As an example, let’s try to improve the answer to the following:

Most of the features are free to use. However, for non-paying users, there is a rate limit to some of the premium blocks, such as the ChatGPT block or the text-to-speech block.

To make this change, you can remove all widgets from the stage, update the content of the “data” table (not the “result” table), and then run the “create semantic database” block by itself again.

Now we can test it again. You will see that ChatGPT provides an updated answer based on our new answer:

In addition, we can verify that the reference information we provide to ChatGPT indeed contains the updated answer:

Retrieval Augmentation Generation (RAG)

Now you have learned a very powerful technique: We first retrieve some reference information using semantic search and then use that information in our request to ChatGPT. This is often called “Retrieval Augmentation Generation”, or RAG for short. That’s because we are using the information we have retrieved to augment ChatGPT’s response generation.

This project is just a simple example of how to use RAG to enhance ChatGPT’s response. This technique can achieve many more things.

Build Your Own QA Bot

Now, try to build another QA Bot for something you know well and ChatGPT doesn’t.
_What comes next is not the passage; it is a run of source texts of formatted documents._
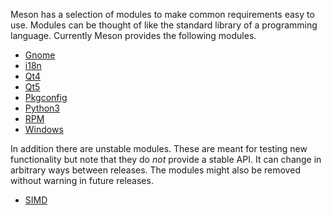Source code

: Meson has a selection of modules to make common requirements easy to use.
Modules can be thought of like the standard library of a programming language.
Currently Meson provides the following modules.

* [Gnome](Gnome-module.md)
* [i18n](i18n-module.md)
* [Qt4](Qt4-module.md)
* [Qt5](Qt5-module.md)
* [Pkgconfig](Pkgconfig-module.md)
* [Python3](Python-3-module.md)
* [RPM](RPM-module.md)
* [Windows](Windows-module.md)

In addition there are unstable modules. These are meant for testing new
functionality but note that they do *not* provide a stable API. It can
change in arbitrary ways between releases. The modules might also be removed
without warning in future releases.

 * [SIMD](Simd-module.md)
 
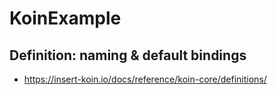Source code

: # KoinExample

## Definition: naming & default bindings
- https://insert-koin.io/docs/reference/koin-core/definitions/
For example, you can create a QA bot about a person you know well, or about a particular place like a restaurant or a park, or an organization like a school club or a non-profit (e.g. https://visionsvcb.org/), or about an object like a book or an electronic device.

You should first test it to make sure ChatGPT doesn’t already know about the subject, otherwise it is not easy to show how much new knowledge you have taught ChatGPT.

As you may have guessed, the most important factor for a successful QA bot is high-quality input data. It will take a lot of work to prepare such data. It might be a good idea to work as a team on this project.